ABOUT THIS TASK: The word "macOS" may appear in lines of the data below. Say how many lines hold it, giving only the number.

DATA FOR THIS EXERCISE:

====================

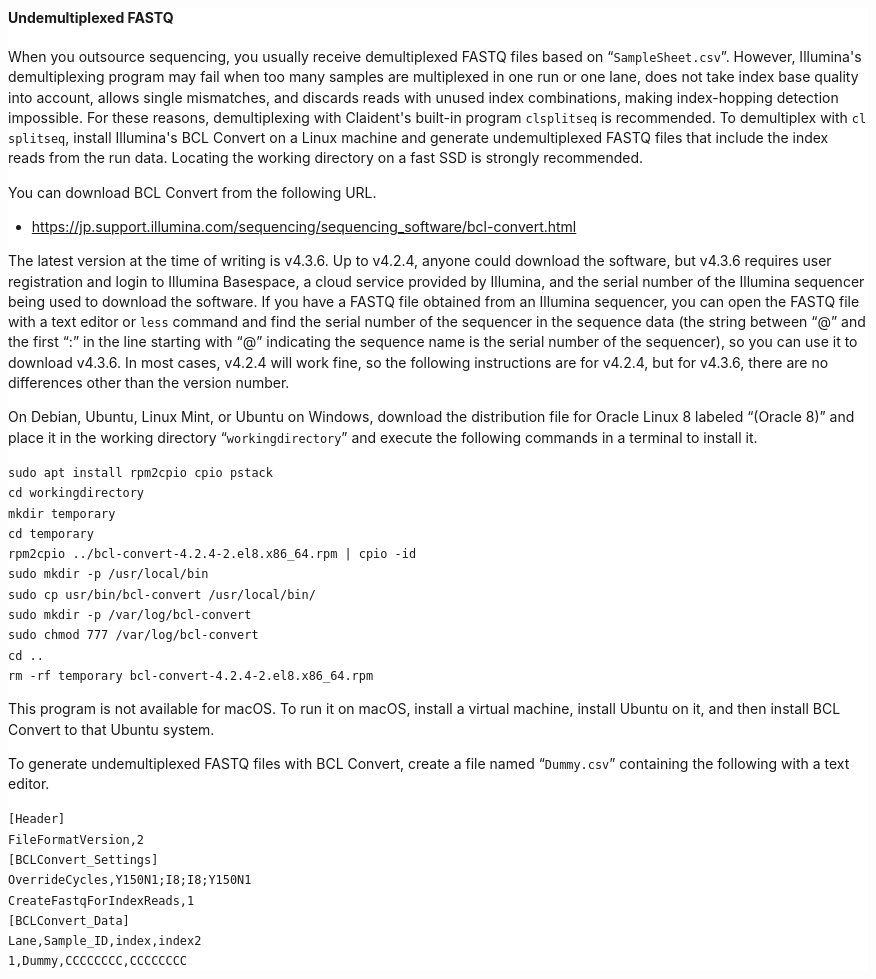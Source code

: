 #### Undemultiplexed FASTQ

When you outsource sequencing, you usually receive demultiplexed FASTQ files based on “`SampleSheet.csv`”.
However, Illumina's demultiplexing program may fail when too many samples are multiplexed in one run or one lane, does not take index base quality into account, allows single mismatches, and discards reads with unused index combinations, making index-hopping detection impossible.
For these reasons, demultiplexing with Claident's built-in program `clsplitseq` is recommended.
To demultiplex with `clsplitseq`, install Illumina's BCL Convert on a Linux machine and generate undemultiplexed FASTQ files that include the index reads from the run data.
Locating the working directory on a fast SSD is strongly recommended.

You can download BCL Convert from the following URL.

- <https://jp.support.illumina.com/sequencing/sequencing_software/bcl-convert.html>

The latest version at the time of writing is v4.3.6.
Up to v4.2.4, anyone could download the software, but v4.3.6 requires user registration and login to Illumina Basespace, a cloud service provided by Illumina, and the serial number of the Illumina sequencer being used to download the software.
If you have a FASTQ file obtained from an Illumina sequencer, you can open the FASTQ file with a text editor or `less` command and find the serial number of the sequencer in the sequence data (the string between “@” and the first “:” in the line starting with “@” indicating the sequence name is the serial number of the sequencer), so you can use it to download v4.3.6.
In most cases, v4.2.4 will work fine, so the following instructions are for v4.2.4, but for v4.3.6, there are no differences other than the version number.

On Debian, Ubuntu, Linux Mint, or Ubuntu on Windows, download the distribution file for Oracle Linux 8 labeled “(Oracle 8)” and place it in the working directory “`workingdirectory`” and execute the following commands in a terminal to install it.

```default
sudo apt install rpm2cpio cpio pstack
cd workingdirectory
mkdir temporary
cd temporary
rpm2cpio ../bcl-convert-4.2.4-2.el8.x86_64.rpm | cpio -id
sudo mkdir -p /usr/local/bin
sudo cp usr/bin/bcl-convert /usr/local/bin/
sudo mkdir -p /var/log/bcl-convert
sudo chmod 777 /var/log/bcl-convert
cd ..
rm -rf temporary bcl-convert-4.2.4-2.el8.x86_64.rpm
```

This program is not available for macOS.
To run it on macOS, install a virtual machine, install Ubuntu on it, and then install BCL Convert to that Ubuntu system.

To generate undemultiplexed FASTQ files with BCL Convert, create a file named “`Dummy.csv`” containing the following with a text editor.

```default
[Header]
FileFormatVersion,2
[BCLConvert_Settings]
OverrideCycles,Y150N1;I8;I8;Y150N1
CreateFastqForIndexReads,1
[BCLConvert_Data]
Lane,Sample_ID,index,index2
1,Dummy,CCCCCCCC,CCCCCCCC
```
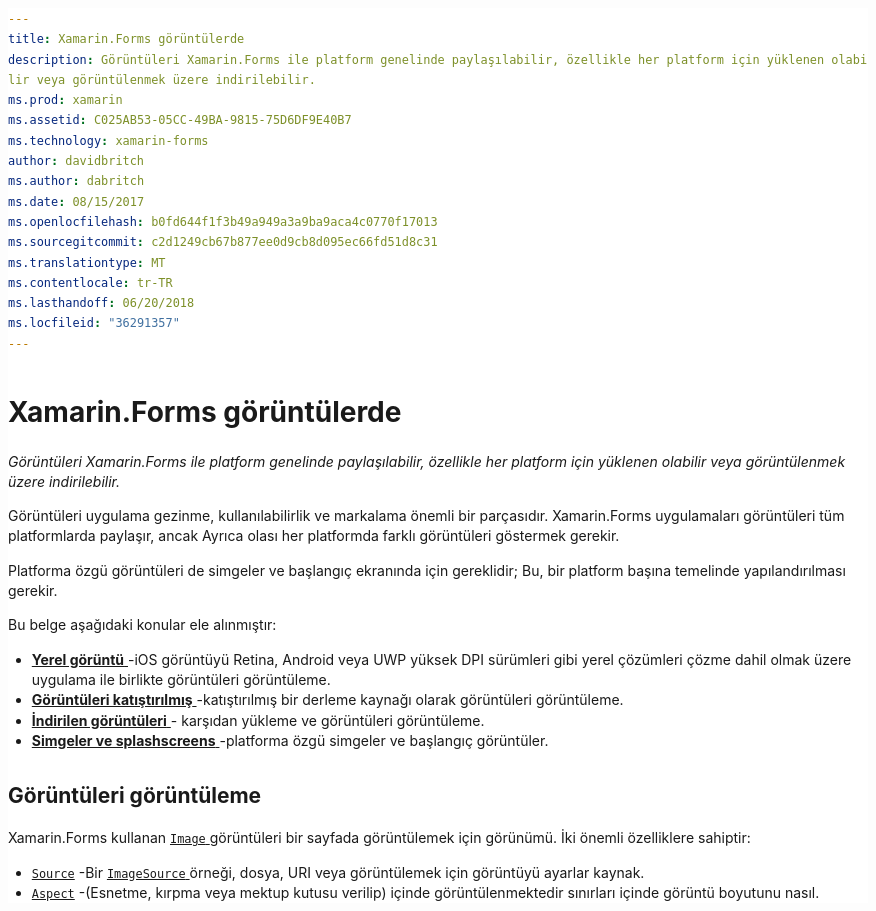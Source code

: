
 ```yaml
---
title: Xamarin.Forms görüntülerde
description: Görüntüleri Xamarin.Forms ile platform genelinde paylaşılabilir, özellikle her platform için yüklenen olabilir veya görüntülenmek üzere indirilebilir.
ms.prod: xamarin
ms.assetid: C025AB53-05CC-49BA-9815-75D6DF9E40B7
ms.technology: xamarin-forms
author: davidbritch
ms.author: dabritch
ms.date: 08/15/2017
ms.openlocfilehash: b0fd644f1f3b49a949a3a9ba9aca4c0770f17013
ms.sourcegitcommit: c2d1249cb67b877ee0d9cb8d095ec66fd51d8c31
ms.translationtype: MT
ms.contentlocale: tr-TR
ms.lasthandoff: 06/20/2018
ms.locfileid: "36291357"
---
```

# <a name="images-in-xamarinforms"></a>Xamarin.Forms görüntülerde

_Görüntüleri Xamarin.Forms ile platform genelinde paylaşılabilir, özellikle her platform için yüklenen olabilir veya görüntülenmek üzere indirilebilir._

Görüntüleri uygulama gezinme, kullanılabilirlik ve markalama önemli bir parçasıdır. Xamarin.Forms uygulamaları görüntüleri tüm platformlarda paylaşır, ancak Ayrıca olası her platformda farklı görüntüleri göstermek gerekir.

Platforma özgü görüntüleri de simgeler ve başlangıç ekranında için gereklidir; Bu, bir platform başına temelinde yapılandırılması gerekir.

Bu belge aşağıdaki konular ele alınmıştır:

- [ **Yerel görüntü** ](#Local_Images) -iOS görüntüyü Retina, Android veya UWP yüksek DPI sürümleri gibi yerel çözümleri çözme dahil olmak üzere uygulama ile birlikte görüntüleri görüntüleme.
- [ **Görüntüleri katıştırılmış** ](#Embedded_Images) -katıştırılmış bir derleme kaynağı olarak görüntüleri görüntüleme.
- [ **İndirilen görüntüleri** ](#Downloading_Images) - karşıdan yükleme ve görüntüleri görüntüleme.
- [ **Simgeler ve splashscreens** ](#Icons_and_splashscreens) -platforma özgü simgeler ve başlangıç görüntüler.

## <a name="displaying-images"></a>Görüntüleri görüntüleme

Xamarin.Forms kullanan [ `Image` ](https://developer.xamarin.com/api/type/Xamarin.Forms.Image/) görüntüleri bir sayfada görüntülemek için görünümü. İki önemli özelliklere sahiptir:

- [`Source`](https://developer.xamarin.com/api/property/Xamarin.Forms.Image.Source/) -Bir [ `ImageSource` ](https://developer.xamarin.com/api/type/Xamarin.Forms.ImageSource/) örneği, dosya, URI veya görüntülemek için görüntüyü ayarlar kaynak.
- [`Aspect`](https://developer.xamarin.com/api/property/Xamarin.Forms.Image.Aspect/) -(Esnetme, kırpma veya mektup kutusu verilip) içinde görüntülenmektedir sınırları içinde görüntü boyutunu nasıl.
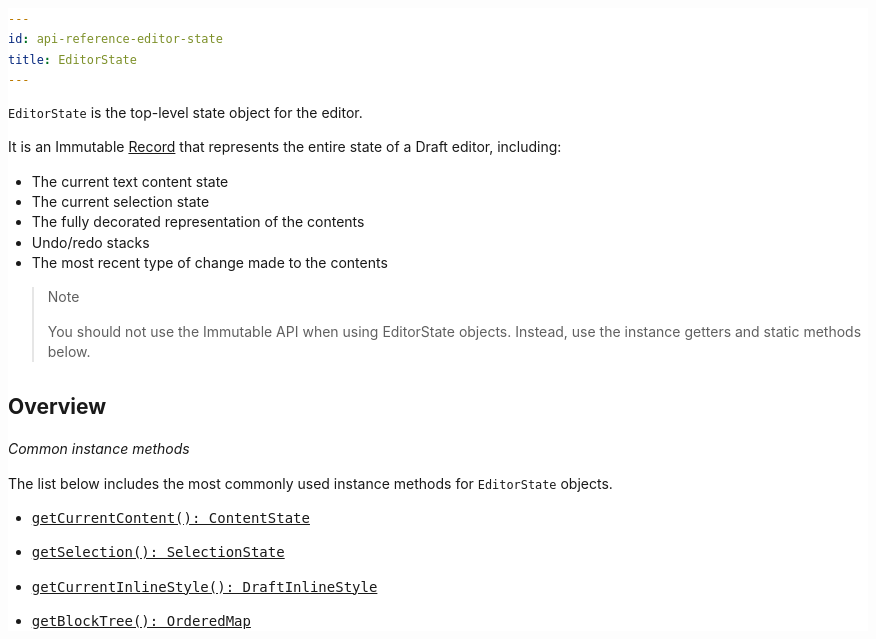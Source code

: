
 ```yaml
---
id: api-reference-editor-state
title: EditorState
---
```


`EditorState` is the top-level state object for the editor.

It is an Immutable 
[Record](https://web.archive.org/web/20150623131347/http://facebook.github.io:80/immutable-js/docs/#/Record)
that represents the entire state of a Draft editor, including:

- The current text content state
- The current selection state
- The fully decorated representation of the contents
- Undo/redo stacks
- The most recent type of change made to the contents

> Note
>
> You should not use the Immutable API when using EditorState objects.
> Instead, use the instance getters and static methods below.

## Overview

_Common instance methods_

The list below includes the most commonly used instance methods for `EditorState` objects.

<ul class="apiIndex">
  <li>
    <a href="#getcurrentcontent">
      <pre>getCurrentContent(): ContentState</pre>
    </a>
  </li>
  <li>
    <a href="#getselection">
      <pre>getSelection(): SelectionState</pre>
    </a>
  </li>
  <li>
    <a href="#getcurrentinlinestyle">
      <pre>getCurrentInlineStyle(): DraftInlineStyle</pre>
    </a>
  </li>
  <li>
    <a href="#getblocktree">
      <pre>getBlockTree(): OrderedMap</pre>
    </a>
  </li>
</ul>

====================

TASK ANSWER: 2